A new form of the RedLine malware has been uncovered that spreads through emails and uses a bogus Omicron stat counter software to do it. RedLine is a low-cost malware that can be purchased for a few hundred dollars.
RedLine malware out on a hunting
The latest variant of RedLine was spotted by Fortinet researchers in the form of Omicron Stats[.]exe file.
- The malware harvests credentials saved on VPN services including OpenVPN, ProtonVPN, and Opera GX.
- The malware searches Telegram folders to find images and conversation histories and sends them to the attacker’s servers.
- Moreover, it thoroughly inspects local Discord resources to find and steal logs, database files, and access tokens.
- The victims of the attack campaign are reportedly distributed across 12 countries.
RedLine Stealer was initially reported in March of 2020, and it immediately became one of the most popular infostealers available on underground digital markets. RedLine Stealer sells the information it collects on the dark web for as little as ten bucks each set of user credentials. The malware appeared just as the globe began to deal with an increase in COVID patients, as well as the growing dread and uncertainty that might induce individuals to relax their guard, which may have led its creators to use COVID as a bait.
Open source intelligence, or OSINT, is intelligence “derived from publicly available material,” according to the CIA, though it can also contain sources exclusively available to specialists or subscribers.
The current Redline Stealer contains the following functions based on worldwide OSINT information collected and analysed by FortiGuard Labs.
Typically, these are victims whose systems have been infected with any of the above-mentioned stealers, as a result of which the victims’ account passwords and full browser details have been collected and given to marketplace operators without their knowledge. In such circumstances, each user profile typically contains login information for online payment portals, e-banking services, file-sharing, and social networking sites. As a result, it tries to collect the following information from the compromised machine’s browsers, including all Chromium-based browsers and all Gecko-based browsers (i.e. Mozilla):
System data that has been saved:
Passwords and logins
Forms that auto-fill
Details about your browser’s user agent
Information about your credit card
History of your browser
FTP clients have been installed.
Clients for instant messaging (IM) have been installed.

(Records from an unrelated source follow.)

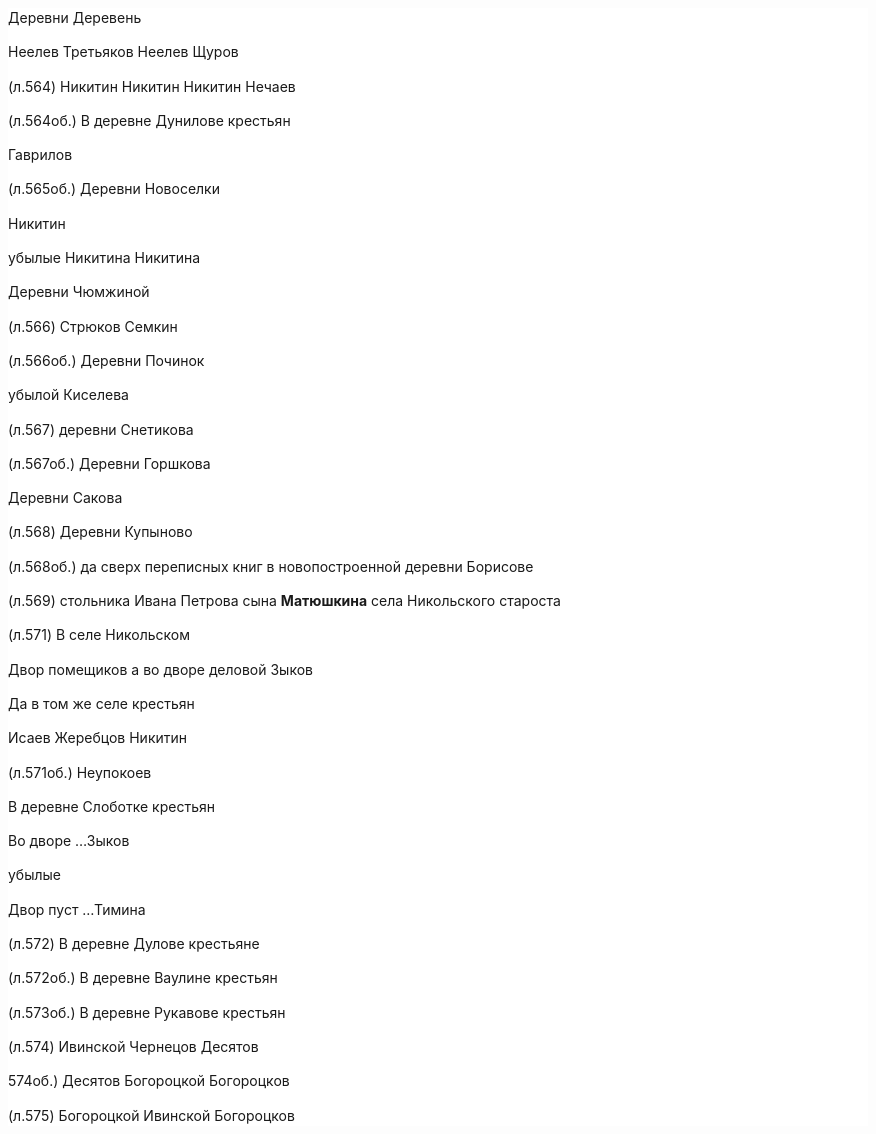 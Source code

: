 Деревни Деревень

Неелев Третьяков Неелев Щуров

(л.564) Никитин Никитин Никитин Нечаев

(л.564об.) В деревне Дунилове крестьян

Гаврилов

(л.565об.) Деревни Новоселки

Никитин

убылые Никитина Никитина

Деревни Чюмжиной

(л.566) Стрюков Семкин

(л.566об.) Деревни Починок

убылой Киселева

(л.567) деревни Снетикова

(л.567об.) Деревни Горшкова

Деревни Сакова

(л.568) Деревни Купыново

(л.568об.) да сверх переписных книг в новопостроенной деревни Борисове

(л.569) стольника Ивана Петрова сына **Матюшкина** села Никольского староста

(л.571) В селе Никольском

Двор помещиков а во дворе деловой Зыков

Да в том же селе крестьян

Исаев Жеребцов Никитин

(л.571об.) Неупокоев

В деревне Слоботке крестьян

Во дворе …Зыков

убылые

Двор пуст …Тимина

(л.572) В деревне Дулове крестьяне

(л.572об.) В деревне Ваулине крестьян

(л.573об.) В деревне Рукавове крестьян

(л.574) Ивинской Чернецов Десятов

574об.) Десятов Богороцкой Богороцков

(л.575) Богороцкой Ивинской Богороцков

It also performs highly adjustable data collecting depending on file path and file extension, as well as subfolder searches.
It creates a list of countries that Redline Stealer will not work in.
It also records the IP address of the machine. And the following:
- Current user name
- Hardware ID
- Keyboard layouts
- Screen resolution
- Operating system
- UAC settings
- Information about PC components such as video cards and processors
- Installed antivirus solution
- Data/Files from common folders such as desktop/downloads, etc.
The malware also looks for and attempts to steal the following saved browser data:
- Cookies Extension Cookies Login Data Web Data Browser User Agent Details
- Credit Card information is automatically filled in.
Along with the already existing information-stealing ability, the variation has been updated with a number of enhancements. The latest variant now steals a wide variety of information, including the name of the graphics card, the manufacturer of the BIOS, the identification code, the serial number, the release date, the version, and the manufacturer of the disc drive.
An IP address from the United Kingdom was detected using Telegram to communicate with the C2 server.
1gservers owns the new variant, which uses 207[.]32[.]217[.]89 as a C2 server on port 14588.
After a few weeks of being released, another IP address (149[.]154[.]167[.]91) communicated with this C2 server.
The current COVID-19 situation is being exploited by RedLine operators in an insensitive manner. This variation is more capable than earlier variants and steals more information. To keep safe, security teams should deploy a trustworthy anti-malware solution, encrypt vital data, and employ a network firewall, to name a few things.